City officials plastered Rome with 500 signs wishing all of its citizens, Buon Chanukà, proclaiming the holiday’s dates and urging everyone to attend Chabad’s 20th public menorah lighting in the central Piazza Barberini.
Four and a half feet tall and three feet wide the signs hang in train stations, alongside city buildings, near the Spanish Steps, not far from the Trevi fountain, and within sight of the Arch of Titus.
“The city is celebrating Chabad’s twenty years of lighting the menorah in the piazza,” said Rabbi Yitzchok Hazan, director of Chabad in Rome. “They appreciate the menorah and the message of Chanukah.” Funding for the signs were government sponsored as an initiative to further appreciation of Rome’s multiethnic past and multicultural present.
Of all the cities where Chabad representatives light public menorahs, few outdo Rome’s support for the event. While Chabad is responsible for bringing the 20-foot menorah to the center of the 16th century square, the municipality takes care of the rest. They set up the stage, mike the sound, carpet the area, and provide security for the menorah throughout the holiday.
Mayor Walter Veltroni will be speaking at the festive lighting on Sunday night and dignitaries and ambassadors will participate. Because of the mass publicity, Sunday evening’s crowd is expected to exceed the usual 1500 that turn out for the event. Television crews will capture the chief rabbi of Rome lighting the menorah for news broadcast.
Students from Chabad’s preschool, community members, and children from the Hebrew school will join in the activities. An outdoor event is planned especially for them in a park on the first night of Chanukah.
Chanukah has come out of the shadows in Rome “It was unheard of for Italian Jews to bring their Judaism out in the streets,” said Rabbi Hazan. Now the Main Synagogue of Rome, not affiliated with Chabad, lights a jumbo menorah outside.

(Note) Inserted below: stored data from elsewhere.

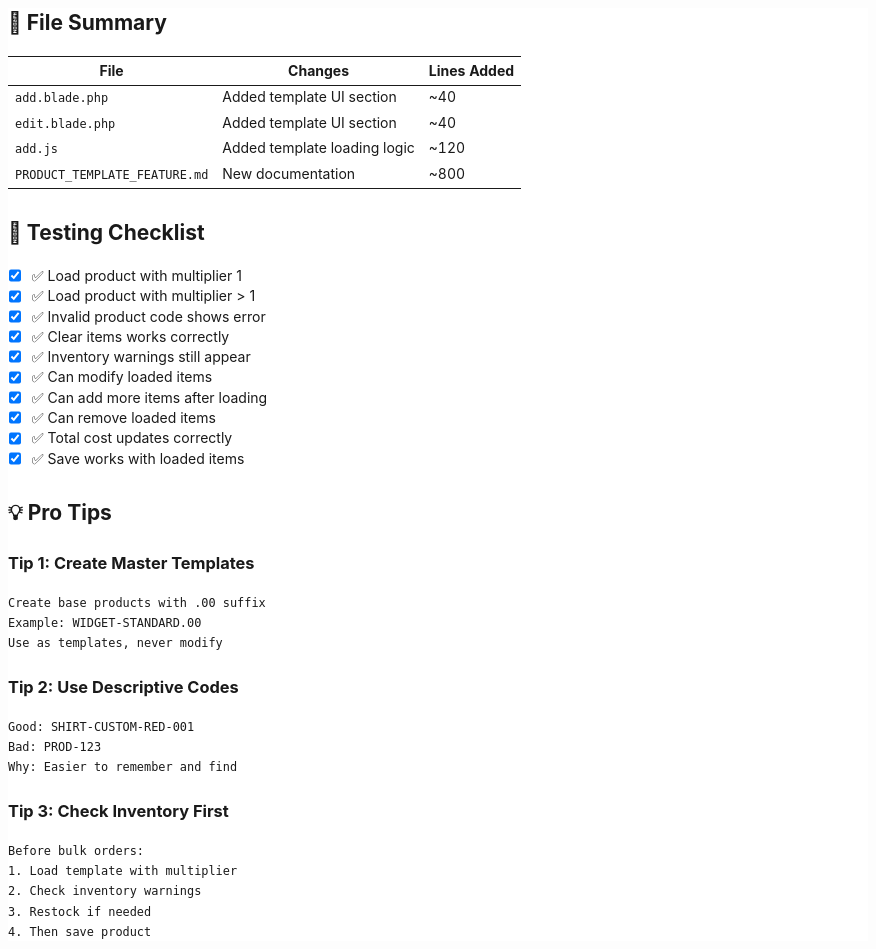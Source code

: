 ## 📁 File Summary

| File                          | Changes                      | Lines Added |
| ----------------------------- | ---------------------------- | ----------- |
| `add.blade.php`               | Added template UI section    | ~40         |
| `edit.blade.php`              | Added template UI section    | ~40         |
| `add.js`                      | Added template loading logic | ~120        |
| `PRODUCT_TEMPLATE_FEATURE.md` | New documentation            | ~800        |

## 🧪 Testing Checklist

-   [x] ✅ Load product with multiplier 1
-   [x] ✅ Load product with multiplier > 1
-   [x] ✅ Invalid product code shows error
-   [x] ✅ Clear items works correctly
-   [x] ✅ Inventory warnings still appear
-   [x] ✅ Can modify loaded items
-   [x] ✅ Can add more items after loading
-   [x] ✅ Can remove loaded items
-   [x] ✅ Total cost updates correctly
-   [x] ✅ Save works with loaded items

## 💡 Pro Tips

### Tip 1: Create Master Templates

```
Create base products with .00 suffix
Example: WIDGET-STANDARD.00
Use as templates, never modify
```

### Tip 2: Use Descriptive Codes

```
Good: SHIRT-CUSTOM-RED-001
Bad: PROD-123
Why: Easier to remember and find
```

### Tip 3: Check Inventory First

```
Before bulk orders:
1. Load template with multiplier
2. Check inventory warnings
3. Restock if needed
4. Then save product
```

Publicity has gone beyond Rome’s 18,000 Jews. Unlike the United States, where Chanukah gets a nod as the other holiday and public school students sing dreidel songs during holiday festivals, the Jewish holiday was unknown among most Italians. This year, Rabbi Hazan received a holiday letter from the President of the Region, Mr. Enrico Gasbarra that referenced the meaning of Chanukah’s triumph of light over dark. “Even if he did his homework, it is something that would not have happened before.”
Now with the striking blue signs permeating the city, the dictum to publicize Chanukah’s miracle has taken a giant leap forward. It can be said, when in Rome, celebrate Chanukah, like the Romans do.